The above process locates null string tokens (in Separators tokenization mode) and self-delimiting tokens. If neither of these are the case, scanning continues from the start of the token, until the end of the token is found:

  • Scan at or after the scan position for the next character among the TokenChars, Quotes, or delimiter character (Spaces in Spaces tokenization mode or Separators in Separators tokenization mode).
  • If none of them are found, the token extends through the end of the string. If the scan is not being done by CurrentToken, NextPosition is set to one more then the length of the String.
  • If the character at the position is one of the TokenChars characters, the token ends before that. If the scan is not being done by CurrentToken, NextPosition is set to the position of the TokenChars character.
  • If the character at this position is one of the Quotes characters and QuotesBreak is True (note this will not be the case at the start of the token), the token ends prior to the quote character. If the scan is not being done by CurrentToken, NextPosition is set to the position of the quote.
  • If the character at the scan position is one of the Quotes characters and QuotesBreak is False, the matching character is found, excluding matching doubled instances of the character if QuotesDoubled is True. Scanning continues with the position after the end quote.
  • Otherwise, a delimiter has been found (Spaces in Spaces tokenization mode or Separators in Separators tokenization mode.) The end of the token is the character before the delimiter. If the scan is not being done by CurrentToken, NextPosition is set to the position of the delimiter if in Spaces tokenization mode or is set to the position after the delimiter in Separators tokenization mode.
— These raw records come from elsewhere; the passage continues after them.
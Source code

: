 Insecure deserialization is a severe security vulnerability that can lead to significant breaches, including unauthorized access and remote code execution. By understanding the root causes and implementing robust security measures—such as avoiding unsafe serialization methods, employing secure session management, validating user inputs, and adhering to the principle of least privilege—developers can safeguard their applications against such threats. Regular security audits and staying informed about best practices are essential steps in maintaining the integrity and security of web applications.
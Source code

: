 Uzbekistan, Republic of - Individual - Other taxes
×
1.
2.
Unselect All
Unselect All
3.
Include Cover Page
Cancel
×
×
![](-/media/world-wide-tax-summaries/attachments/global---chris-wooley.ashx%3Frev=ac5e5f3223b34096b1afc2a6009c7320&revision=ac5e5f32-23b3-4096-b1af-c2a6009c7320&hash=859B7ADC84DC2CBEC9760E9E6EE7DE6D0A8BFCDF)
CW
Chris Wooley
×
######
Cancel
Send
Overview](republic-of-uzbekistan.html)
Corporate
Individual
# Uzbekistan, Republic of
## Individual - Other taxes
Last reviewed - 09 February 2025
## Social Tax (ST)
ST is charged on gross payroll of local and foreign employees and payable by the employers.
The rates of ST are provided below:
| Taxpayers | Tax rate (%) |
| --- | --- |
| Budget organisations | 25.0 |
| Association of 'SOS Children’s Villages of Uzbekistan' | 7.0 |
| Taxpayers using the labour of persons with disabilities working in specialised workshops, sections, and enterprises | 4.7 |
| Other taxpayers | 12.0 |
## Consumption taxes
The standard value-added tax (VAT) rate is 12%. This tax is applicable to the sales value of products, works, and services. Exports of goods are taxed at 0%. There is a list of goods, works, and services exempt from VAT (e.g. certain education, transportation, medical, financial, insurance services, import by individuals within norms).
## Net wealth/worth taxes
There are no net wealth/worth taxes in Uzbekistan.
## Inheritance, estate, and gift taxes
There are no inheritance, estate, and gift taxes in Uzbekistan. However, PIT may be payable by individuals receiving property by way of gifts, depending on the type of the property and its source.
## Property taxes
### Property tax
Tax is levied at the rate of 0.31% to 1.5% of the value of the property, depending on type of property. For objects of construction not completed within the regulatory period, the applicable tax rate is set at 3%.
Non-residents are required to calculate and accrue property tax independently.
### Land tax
NextPosition value afer self-delimited token

When a self-delimited token is located (except for CurrentToken), NextPosition is set to:

  • for Spaces tokenization: the position after the token
  • for Separators tokenization:
    • the position of the next token, if there is no Separators character before that position and after the token just scanned
    • otherwise, the position past the next Separators character, if there is one
    • otherwise, the length of the String plus one

Other StringTokenizer features

In some unusual applications, "direct" access to characters in the String or "direct" manipulation of the tokenizing positions is required; such direct manipulation is not described on this page.
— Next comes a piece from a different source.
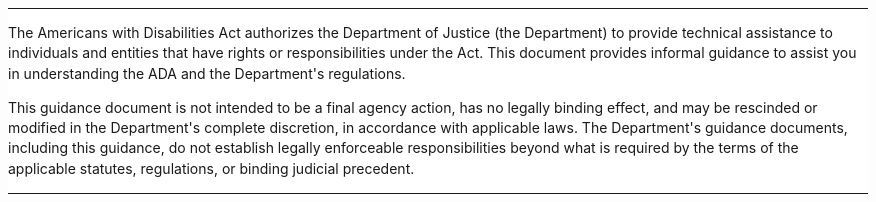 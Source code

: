 <hr>  
The Americans with Disabilities Act authorizes the Department of Justice (the Department) to provide technical assistance to individuals and entities that have rights or responsibilities under the Act. This document provides informal guidance to assist you in understanding the ADA and the Department's regulations.  

This guidance document is not intended to be a final agency action, has no legally binding effect, and may be rescinded or modified in the Department's complete discretion, in accordance with applicable laws. The Department's guidance documents, including this guidance, do not establish legally enforceable responsibilities beyond what is required by the terms of the applicable statutes, regulations, or binding judicial precedent.

<hr>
The StringTokenizer class also has methods that let you take character-sized steps forward in the string, as well as methods that let you modify the position markers and thereby select tokens or sub-tokens in the order you require. You can also locate specified tokens, and you can return substrings that are the characters in the entire string that precede a position or that follow a position.

List of StringTokenizer methods

The "List of StringTokenizer methods" shows all the class methods.

See also

  • Although powerful and flexible, it should be recognized that part of the job of the StringTokenizer is to perform a constrained kind of pattern matching, well suited for what is normally considered tokenization. If you need to divide a string using more complex pattern matching, you may find the powerful features of Regex processing, especially the RegexSplit function, better suited to your needs.
  • At the other end of the spectrum, you may find that the Word function, and related functions, are better suited to your task, although once you have just a little bit of experience with the StringTokenizer, it is better suited in most cases.